WHAT IS REQUIRED ▸ Every line from the top of the records below through the one containing "(ii) __Final decision__" must be copied exactly, and the pictures must not be.

RECORDS TO PROCESS ▸

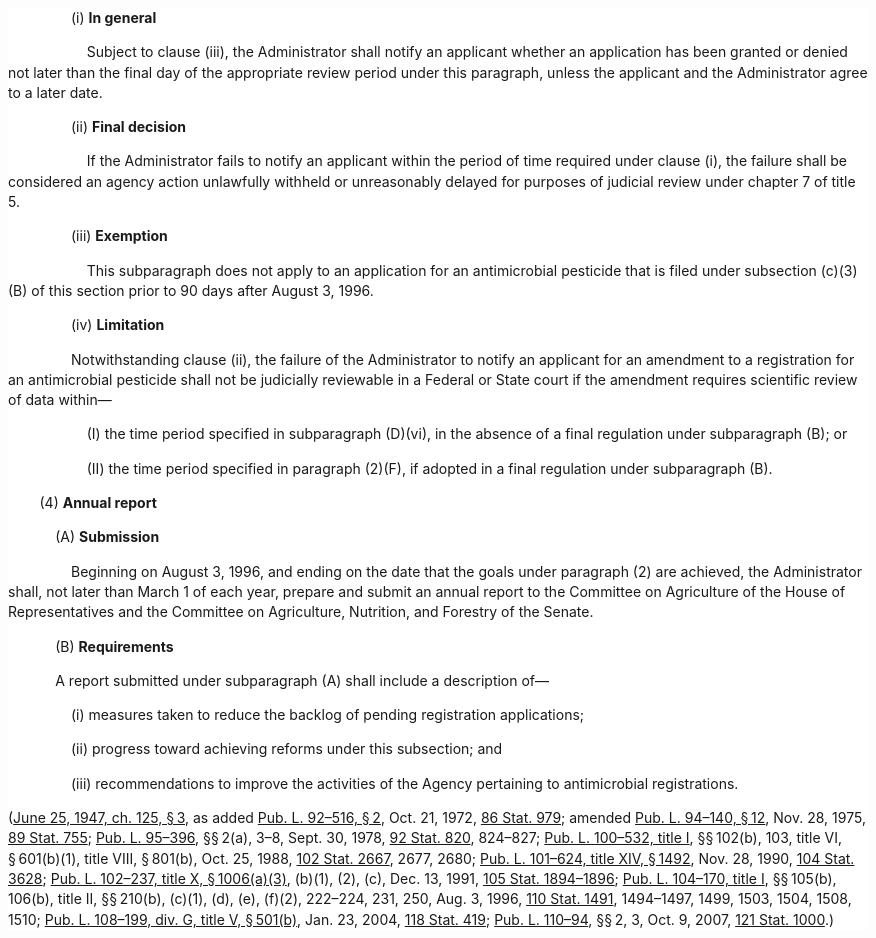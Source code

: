                 (i) __In general__ 

                    Subject to clause (iii), the Administrator shall notify an applicant whether an application has been granted or denied not later than the final day of the appropriate review period under this paragraph, unless the applicant and the Administrator agree to a later date.

                (ii) __Final decision__ 

                    If the Administrator fails to notify an applicant within the period of time required under clause (i), the failure shall be considered an agency action unlawfully withheld or unreasonably delayed for purposes of judicial review under chapter 7 of title 5.

                (iii) __Exemption__ 

                    This subparagraph does not apply to an application for an antimicrobial pesticide that is filed under subsection (c)(3)(B) of this section prior to 90 days after August 3, 1996.

                (iv) __Limitation__ 

                Notwithstanding clause (ii), the failure of the Administrator to notify an applicant for an amendment to a registration for an antimicrobial pesticide shall not be judicially reviewable in a Federal or State court if the amendment requires scientific review of data within—

                    (I) the time period specified in subparagraph (D)(vi), in the absence of a final regulation under subparagraph (B); or

                    (II) the time period specified in paragraph (2)(F), if adopted in a final regulation under subparagraph (B).

        (4) __Annual report__ 

            (A) __Submission__ 

                Beginning on August 3, 1996, and ending on the date that the goals under paragraph (2) are achieved, the Administrator shall, not later than March 1 of each year, prepare and submit an annual report to the Committee on Agriculture of the House of Representatives and the Committee on Agriculture, Nutrition, and Forestry of the Senate.

            (B) __Requirements__ 

            A report submitted under subparagraph (A) shall include a description of—

                (i) measures taken to reduce the backlog of pending registration applications;

                (ii) progress toward achieving reforms under this subsection; and

                (iii) recommendations to improve the activities of the Agency pertaining to antimicrobial registrations.

([June 25, 1947, ch. 125, § 3][/us/act/1947-06-25/ch125/s3], as added [Pub. L. 92–516, § 2][/us/pl/92/516/s2], Oct. 21, 1972, [86 Stat. 979][/us/stat/86/979]; amended [Pub. L. 94–140, § 12][/us/pl/94/140/s12], Nov. 28, 1975, [89 Stat. 755][/us/stat/89/755]; [Pub. L. 95–396][/us/pl/95/396], §§ 2(a), 3–8, Sept. 30, 1978, [92 Stat. 820][/us/stat/92/820], 824–827; [Pub. L. 100–532, title I][/us/pl/100/532], §§ 102(b), 103, title VI, § 601(b)(1), title VIII, § 801(b), Oct. 25, 1988, [102 Stat. 2667][/us/stat/102/2667], 2677, 2680; [Pub. L. 101–624, title XIV, § 1492][/us/pl/101/624/s1492], Nov. 28, 1990, [104 Stat. 3628][/us/stat/104/3628]; [Pub. L. 102–237, title X, § 1006(a)(3)][/us/pl/102/237/s1006/a/3], (b)(1), (2), (c), Dec. 13, 1991, [105 Stat. 1894–1896][/us/stat/105/1894-1896]; [Pub. L. 104–170, title I][/us/pl/104/170], §§ 105(b), 106(b), title II, §§ 210(b), (c)(1), (d), (e), (f)(2), 222–224, 231, 250, Aug. 3, 1996, [110 Stat. 1491][/us/stat/110/1491], 1494–1497, 1499, 1503, 1504, 1508, 1510; [Pub. L. 108–199, div. G, title V, § 501(b)][/us/pl/108/199/s501/b], Jan. 23, 2004, [118 Stat. 419][/us/stat/118/419]; [Pub. L. 110–94][/us/pl/110/94], §§ 2, 3, Oct. 9, 2007, [121 Stat. 1000][/us/stat/121/1000].)


[/us/usc/t7/s136c]: https://publicdocs.github.io/go/links?ns=uslm&ref=%2Fus%2Fusc%2Ft7%2Fs136c
[/us/usc/t7/s136p]: https://publicdocs.github.io/go/links?ns=uslm&ref=%2Fus%2Fusc%2Ft7%2Fs136p
[/us/usc/t7/s136h]: https://publicdocs.github.io/go/links?ns=uslm&ref=%2Fus%2Fusc%2Ft7%2Fs136h
[/us/usc/t7/s136d/d]: https://publicdocs.github.io/go/links?ns=uslm&ref=%2Fus%2Fusc%2Ft7%2Fs136d%2Fd
[/us/usc/t7/s136a–1]: https://publicdocs.github.io/go/links?ns=uslm&ref=%2Fus%2Fusc%2Ft7%2Fs136a%E2%80%931
[/us/usc/t7/s136a–1]: https://publicdocs.github.io/go/links?ns=uslm&ref=%2Fus%2Fusc%2Ft7%2Fs136a%E2%80%931
[/us/usc/t7/s136a–1]: https://publicdocs.github.io/go/links?ns=uslm&ref=%2Fus%2Fusc%2Ft7%2Fs136a%E2%80%931
[/us/usc/t7/s136d/f/1]: https://publicdocs.github.io/go/links?ns=uslm&ref=%2Fus%2Fusc%2Ft7%2Fs136d%2Ff%2F1
[/us/usc/t7/s136d/f/2]: https://publicdocs.github.io/go/links?ns=uslm&ref=%2Fus%2Fusc%2Ft7%2Fs136d%2Ff%2F2
[/us/usc/t7/s136w–8/f/4/B]: https://publicdocs.github.io/go/links?ns=uslm&ref=%2Fus%2Fusc%2Ft7%2Fs136w%E2%80%938%2Ff%2F4%2FB
[/us/usc/t7/s136w–8/f/4/B]: https://publicdocs.github.io/go/links?ns=uslm&ref=%2Fus%2Fusc%2Ft7%2Fs136w%E2%80%938%2Ff%2F4%2FB
[/us/usc/t7/s136p]: https://publicdocs.github.io/go/links?ns=uslm&ref=%2Fus%2Fusc%2Ft7%2Fs136p
[/us/usc/t7/s136v/c]: https://publicdocs.github.io/go/links?ns=uslm&ref=%2Fus%2Fusc%2Ft7%2Fs136v%2Fc
[/us/usc/t7/s136d]: https://publicdocs.github.io/go/links?ns=uslm&ref=%2Fus%2Fusc%2Ft7%2Fs136d
[/us/usc/t7/s136d/b]: https://publicdocs.github.io/go/links?ns=uslm&ref=%2Fus%2Fusc%2Ft7%2Fs136d%2Fb
[/us/usc/t7/s136n]: https://publicdocs.github.io/go/links?ns=uslm&ref=%2Fus%2Fusc%2Ft7%2Fs136n
[/us/usc/t7/s136d]: https://publicdocs.github.io/go/links?ns=uslm&ref=%2Fus%2Fusc%2Ft7%2Fs136d
[/us/usc/t7/s136h]: https://publicdocs.github.io/go/links?ns=uslm&ref=%2Fus%2Fusc%2Ft7%2Fs136h
[/us/usc/t7/s136/mm]: https://publicdocs.github.io/go/links?ns=uslm&ref=%2Fus%2Fusc%2Ft7%2Fs136%2Fmm
[/us/act/1947-06-25/ch125/s3]: https://publicdocs.github.io/go/links?ns=uslm&ref=%2Fus%2Fact%2F1947-06-25%2Fch125%2Fs3
[/us/pl/92/516/s2]: https://publicdocs.github.io/go/links?ns=uslm&ref=%2Fus%2Fpl%2F92%2F516%2Fs2
[/us/stat/86/979]: https://publicdocs.github.io/go/links?ns=uslm&ref=%2Fus%2Fstat%2F86%2F979
[/us/pl/94/140/s12]: https://publicdocs.github.io/go/links?ns=uslm&ref=%2Fus%2Fpl%2F94%2F140%2Fs12
[/us/stat/89/755]: https://publicdocs.github.io/go/links?ns=uslm&ref=%2Fus%2Fstat%2F89%2F755
[/us/pl/95/396]: https://publicdocs.github.io/go/links?ns=uslm&ref=%2Fus%2Fpl%2F95%2F396
[/us/stat/92/820]: https://publicdocs.github.io/go/links?ns=uslm&ref=%2Fus%2Fstat%2F92%2F820
[/us/pl/100/532]: https://publicdocs.github.io/go/links?ns=uslm&ref=%2Fus%2Fpl%2F100%2F532
[/us/stat/102/2667]: https://publicdocs.github.io/go/links?ns=uslm&ref=%2Fus%2Fstat%2F102%2F2667
[/us/pl/101/624/s1492]: https://publicdocs.github.io/go/links?ns=uslm&ref=%2Fus%2Fpl%2F101%2F624%2Fs1492
[/us/stat/104/3628]: https://publicdocs.github.io/go/links?ns=uslm&ref=%2Fus%2Fstat%2F104%2F3628
[/us/pl/102/237/s1006/a/3]: https://publicdocs.github.io/go/links?ns=uslm&ref=%2Fus%2Fpl%2F102%2F237%2Fs1006%2Fa%2F3
[/us/stat/105/1894-1896]: https://publicdocs.github.io/go/links?ns=uslm&ref=%2Fus%2Fstat%2F105%2F1894-1896
[/us/pl/104/170]: https://publicdocs.github.io/go/links?ns=uslm&ref=%2Fus%2Fpl%2F104%2F170
[/us/stat/110/1491]: https://publicdocs.github.io/go/links?ns=uslm&ref=%2Fus%2Fstat%2F110%2F1491
[/us/pl/108/199/s501/b]: https://publicdocs.github.io/go/links?ns=uslm&ref=%2Fus%2Fpl%2F108%2F199%2Fs501%2Fb
[/us/stat/118/419]: https://publicdocs.github.io/go/links?ns=uslm&ref=%2Fus%2Fstat%2F118%2F419
[/us/pl/110/94]: https://publicdocs.github.io/go/links?ns=uslm&ref=%2Fus%2Fpl%2F110%2F94
[/us/stat/121/1000]: https://publicdocs.github.io/go/links?ns=uslm&ref=%2Fus%2Fstat%2F121%2F1000
[/us/usc/t7/s135a]: https://publicdocs.github.io/go/links?ns=uslm&ref=%2Fus%2Fusc%2Ft7%2Fs135a
[/us/pl/92/516]: https://publicdocs.github.io/go/links?ns=uslm&ref=%2Fus%2Fpl%2F92%2F516
[/us/pl/110/94/s2/1]: https://publicdocs.github.io/go/links?ns=uslm&ref=%2Fus%2Fpl%2F110%2F94%2Fs2%2F1
[/us/usc/t7/s136w–8/f/4/B]: https://publicdocs.github.io/go/links?ns=uslm&ref=%2Fus%2Fusc%2Ft7%2Fs136w%E2%80%938%2Ff%2F4%2FB
[/us/pl/110/94/s2/2]: https://publicdocs.github.io/go/links?ns=uslm&ref=%2Fus%2Fpl%2F110%2F94%2Fs2%2F2
[/us/usc/t7/s136w–8/f/4/B]: https://publicdocs.github.io/go/links?ns=uslm&ref=%2Fus%2Fusc%2Ft7%2Fs136w%E2%80%938%2Ff%2F4%2FB
[/us/pl/110/94/s3/1]: https://publicdocs.github.io/go/links?ns=uslm&ref=%2Fus%2Fpl%2F110%2F94%2Fs3%2F1
[/us/pl/110/94/s3/2]: https://publicdocs.github.io/go/links?ns=uslm&ref=%2Fus%2Fpl%2F110%2F94%2Fs3%2F2
[/us/pl/108/199/s501/b/1]: https://publicdocs.github.io/go/links?ns=uslm&ref=%2Fus%2Fpl%2F108%2F199%2Fs501%2Fb%2F1
[/us/pl/108/199/s501/b/2/A]: https://publicdocs.github.io/go/links?ns=uslm&ref=%2Fus%2Fpl%2F108%2F199%2Fs501%2Fb%2F2%2FA
[/us/pl/108/199/s501/b/2/B]: https://publicdocs.github.io/go/links?ns=uslm&ref=%2Fus%2Fpl%2F108%2F199%2Fs501%2Fb%2F2%2FB
[/us/pl/104/170/s210/b]: https://publicdocs.github.io/go/links?ns=uslm&ref=%2Fus%2Fpl%2F104%2F170%2Fs210%2Fb
[/us/pl/104/170/s250/1]: https://publicdocs.github.io/go/links?ns=uslm&ref=%2Fus%2Fpl%2F104%2F170%2Fs250%2F1
[/us/pl/104/170]: https://publicdocs.github.io/go/links?ns=uslm&ref=%2Fus%2Fpl%2F104%2F170
[/us/pl/104/170/s210/d/2]: https://publicdocs.github.io/go/links?ns=uslm&ref=%2Fus%2Fpl%2F104%2F170%2Fs210%2Fd%2F2
[/us/pl/104/170/s210/c/1]: https://publicdocs.github.io/go/links?ns=uslm&ref=%2Fus%2Fpl%2F104%2F170%2Fs210%2Fc%2F1
[/us/pl/104/170/s210/f/2]: https://publicdocs.github.io/go/links?ns=uslm&ref=%2Fus%2Fpl%2F104%2F170%2Fs210%2Ff%2F2
[/us/pl/104/170/s222]: https://publicdocs.github.io/go/links?ns=uslm&ref=%2Fus%2Fpl%2F104%2F170%2Fs222
[/us/pl/104/170/s210/d/3]: https://publicdocs.github.io/go/links?ns=uslm&ref=%2Fus%2Fpl%2F104%2F170%2Fs210%2Fd%2F3
[/us/pl/104/170/s210/d/4]: https://publicdocs.github.io/go/links?ns=uslm&ref=%2Fus%2Fpl%2F104%2F170%2Fs210%2Fd%2F4
[/us/pl/104/170/s210/e/1]: https://publicdocs.github.io/go/links?ns=uslm&ref=%2Fus%2Fpl%2F104%2F170%2Fs210%2Fe%2F1
[/us/pl/104/170/s210/e/3]: https://publicdocs.github.io/go/links?ns=uslm&ref=%2Fus%2Fpl%2F104%2F170%2Fs210%2Fe%2F3
[/us/pl/104/170/s223]: https://publicdocs.github.io/go/links?ns=uslm&ref=%2Fus%2Fpl%2F104%2F170%2Fs223
[/us/pl/104/170/s250/2]: https://publicdocs.github.io/go/links?ns=uslm&ref=%2Fus%2Fpl%2F104%2F170%2Fs250%2F2
[/us/pl/104/170/s105/b]: https://publicdocs.github.io/go/links?ns=uslm&ref=%2Fus%2Fpl%2F104%2F170%2Fs105%2Fb
[/us/pl/104/170/s106/b]: https://publicdocs.github.io/go/links?ns=uslm&ref=%2Fus%2Fpl%2F104%2F170%2Fs106%2Fb
[/us/pl/104/170/s224]: https://publicdocs.github.io/go/links?ns=uslm&ref=%2Fus%2Fpl%2F104%2F170%2Fs224
[/us/pl/102/237/s1006/a/3/B]: https://publicdocs.github.io/go/links?ns=uslm&ref=%2Fus%2Fpl%2F102%2F237%2Fs1006%2Fa%2F3%2FB
[/us/pl/102/237/s1006/a/3/A]: https://publicdocs.github.io/go/links?ns=uslm&ref=%2Fus%2Fpl%2F102%2F237%2Fs1006%2Fa%2F3%2FA
[/us/pl/102/237/s1006/a/3/A]: https://publicdocs.github.io/go/links?ns=uslm&ref=%2Fus%2Fpl%2F102%2F237%2Fs1006%2Fa%2F3%2FA
[/us/pl/102/237/s1006/b/1]: https://publicdocs.github.io/go/links?ns=uslm&ref=%2Fus%2Fpl%2F102%2F237%2Fs1006%2Fb%2F1
[/us/pl/102/237/s1006/c]: https://publicdocs.github.io/go/links?ns=uslm&ref=%2Fus%2Fpl%2F102%2F237%2Fs1006%2Fc
[/us/pl/100/532/s102/b/2/A]: https://publicdocs.github.io/go/links?ns=uslm&ref=%2Fus%2Fpl%2F100%2F532%2Fs102%2Fb%2F2%2FA
[/us/pl/102/237/s1006/b/2]: https://publicdocs.github.io/go/links?ns=uslm&ref=%2Fus%2Fpl%2F102%2F237%2Fs1006%2Fb%2F2
[/us/pl/102/237/s1006/b/1]: https://publicdocs.github.io/go/links?ns=uslm&ref=%2Fus%2Fpl%2F102%2F237%2Fs1006%2Fb%2F1
[/us/pl/102/237/s1006/b/1]: https://publicdocs.github.io/go/links?ns=uslm&ref=%2Fus%2Fpl%2F102%2F237%2Fs1006%2Fb%2F1
[/us/pl/102/237/s1006/b/1]: https://publicdocs.github.io/go/links?ns=uslm&ref=%2Fus%2Fpl%2F102%2F237%2Fs1006%2Fb%2F1
[/us/pl/102/237/s1006/b/1]: https://publicdocs.github.io/go/links?ns=uslm&ref=%2Fus%2Fpl%2F102%2F237%2Fs1006%2Fb%2F1
[/us/pl/101/624]: https://publicdocs.github.io/go/links?ns=uslm&ref=%2Fus%2Fpl%2F101%2F624
[/us/pl/100/532/s601/b/1]: https://publicdocs.github.io/go/links?ns=uslm&ref=%2Fus%2Fpl%2F100%2F532%2Fs601%2Fb%2F1
[/us/pl/100/532/s801/b/1]: https://publicdocs.github.io/go/links?ns=uslm&ref=%2Fus%2Fpl%2F100%2F532%2Fs801%2Fb%2F1
[/us/pl/100/532/s801/b/5/A]: https://publicdocs.github.io/go/links?ns=uslm&ref=%2Fus%2Fpl%2F100%2F532%2Fs801%2Fb%2F5%2FA
[/us/pl/100/532]: https://publicdocs.github.io/go/links?ns=uslm&ref=%2Fus%2Fpl%2F100%2F532
[/us/pl/100/532/s801/b/5/G]: https://publicdocs.github.io/go/links?ns=uslm&ref=%2Fus%2Fpl%2F100%2F532%2Fs801%2Fb%2F5%2FG
[/us/pl/100/532/s102/b/2/A]: https://publicdocs.github.io/go/links?ns=uslm&ref=%2Fus%2Fpl%2F100%2F532%2Fs102%2Fb%2F2%2FA
[/us/pl/102/237/s1006/c]: https://publicdocs.github.io/go/links?ns=uslm&ref=%2Fus%2Fpl%2F102%2F237%2Fs1006%2Fc
[/us/pl/100/532/s102/b/2/B]: https://publicdocs.github.io/go/links?ns=uslm&ref=%2Fus%2Fpl%2F100%2F532%2Fs102%2Fb%2F2%2FB
[/us/pl/100/532/s103]: https://publicdocs.github.io/go/links?ns=uslm&ref=%2Fus%2Fpl%2F100%2F532%2Fs103
[/us/pl/100/532/s801/b/6]: https://publicdocs.github.io/go/links?ns=uslm&ref=%2Fus%2Fpl%2F100%2F532%2Fs801%2Fb%2F6
[/us/pl/100/532/s801/b/7]: https://publicdocs.github.io/go/links?ns=uslm&ref=%2Fus%2Fpl%2F100%2F532%2Fs801%2Fb%2F7
[/us/pl/100/532/s801/b/8]: https://publicdocs.github.io/go/links?ns=uslm&ref=%2Fus%2Fpl%2F100%2F532%2Fs801%2Fb%2F8
[/us/pl/100/532/s801/b/9]: https://publicdocs.github.io/go/links?ns=uslm&ref=%2Fus%2Fpl%2F100%2F532%2Fs801%2Fb%2F9
[/us/pl/95/396/s2/a/1]: https://publicdocs.github.io/go/links?ns=uslm&ref=%2Fus%2Fpl%2F95%2F396%2Fs2%2Fa%2F1
[/us/usc/t7/s136h/b]: https://publicdocs.github.io/go/links?ns=uslm&ref=%2Fus%2Fusc%2Ft7%2Fs136h%2Fb
[/us/pl/95/396]: https://publicdocs.github.io/go/links?ns=uslm&ref=%2Fus%2Fpl%2F95%2F396
[/us/pl/95/396/s5]: https://publicdocs.github.io/go/links?ns=uslm&ref=%2Fus%2Fpl%2F95%2F396%2Fs5
[/us/pl/95/396/s6]: https://publicdocs.github.io/go/links?ns=uslm&ref=%2Fus%2Fpl%2F95%2F396%2Fs6
[/us/pl/95/396/s7/1]: https://publicdocs.github.io/go/links?ns=uslm&ref=%2Fus%2Fpl%2F95%2F396%2Fs7%2F1
[/us/pl/95/396/s7/2]: https://publicdocs.github.io/go/links?ns=uslm&ref=%2Fus%2Fpl%2F95%2F396%2Fs7%2F2
[/us/pl/95/396/s7/3]: https://publicdocs.github.io/go/links?ns=uslm&ref=%2Fus%2Fpl%2F95%2F396%2Fs7%2F3
[/us/pl/95/396/s8]: https://publicdocs.github.io/go/links?ns=uslm&ref=%2Fus%2Fpl%2F95%2F396%2Fs8
[/us/pl/94/140]: https://publicdocs.github.io/go/links?ns=uslm&ref=%2Fus%2Fpl%2F94%2F140
[/us/pl/110/94/s6]: https://publicdocs.github.io/go/links?ns=uslm&ref=%2Fus%2Fpl%2F110%2F94%2Fs6
[/us/stat/121/1007]: https://publicdocs.github.io/go/links?ns=uslm&ref=%2Fus%2Fstat%2F121%2F1007
[/us/usc/t7/s136]: https://publicdocs.github.io/go/links?ns=uslm&ref=%2Fus%2Fusc%2Ft7%2Fs136
[/us/pl/108/199/s501/h]: https://publicdocs.github.io/go/links?ns=uslm&ref=%2Fus%2Fpl%2F108%2F199%2Fs501%2Fh
[/us/stat/118/434]: https://publicdocs.github.io/go/links?ns=uslm&ref=%2Fus%2Fstat%2F118%2F434
[/us/usc/t7/s136w–8]: https://publicdocs.github.io/go/links?ns=uslm&ref=%2Fus%2Fusc%2Ft7%2Fs136w%E2%80%938
[/us/usc/t21/s346a]: https://publicdocs.github.io/go/links?ns=uslm&ref=%2Fus%2Fusc%2Ft21%2Fs346a
[/us/pl/100/532]: https://publicdocs.github.io/go/links?ns=uslm&ref=%2Fus%2Fpl%2F100%2F532
[/us/pl/100/532/s901]: https://publicdocs.github.io/go/links?ns=uslm&ref=%2Fus%2Fpl%2F100%2F532%2Fs901
[/us/usc/t7/s136]: https://publicdocs.github.io/go/links?ns=uslm&ref=%2Fus%2Fusc%2Ft7%2Fs136
[/us/pl/95/396/s2/b]: https://publicdocs.github.io/go/links?ns=uslm&ref=%2Fus%2Fpl%2F95%2F396%2Fs2%2Fb
[/us/stat/92/824]: https://publicdocs.github.io/go/links?ns=uslm&ref=%2Fus%2Fstat%2F92%2F824
[/us/pl/92/516/s4]: https://publicdocs.github.io/go/links?ns=uslm&ref=%2Fus%2Fpl%2F92%2F516%2Fs4
[/us/usc/t7/s136]: https://publicdocs.github.io/go/links?ns=uslm&ref=%2Fus%2Fusc%2Ft7%2Fs136
[/us/pl/101/624/s1498]: https://publicdocs.github.io/go/links?ns=uslm&ref=%2Fus%2Fpl%2F101%2F624%2Fs1498
[/us/stat/104/3631]: https://publicdocs.github.io/go/links?ns=uslm&ref=%2Fus%2Fstat%2F104%2F3631
[/us/pl/100/478/s1010]: https://publicdocs.github.io/go/links?ns=uslm&ref=%2Fus%2Fpl%2F100%2F478%2Fs1010
[/us/stat/102/2313]: https://publicdocs.github.io/go/links?ns=uslm&ref=%2Fus%2Fstat%2F102%2F2313
[/us/usc/t16/s1531]: https://publicdocs.github.io/go/links?ns=uslm&ref=%2Fus%2Fusc%2Ft16%2Fs1531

EXERCISE ANSWER ▸
Source code

:                 (i) __In general__ 

                    Subject to clause (iii), the Administrator shall notify an applicant whether an application has been granted or denied not later than the final day of the appropriate review period under this paragraph, unless the applicant and the Administrator agree to a later date.

                (ii) __Final decision__ 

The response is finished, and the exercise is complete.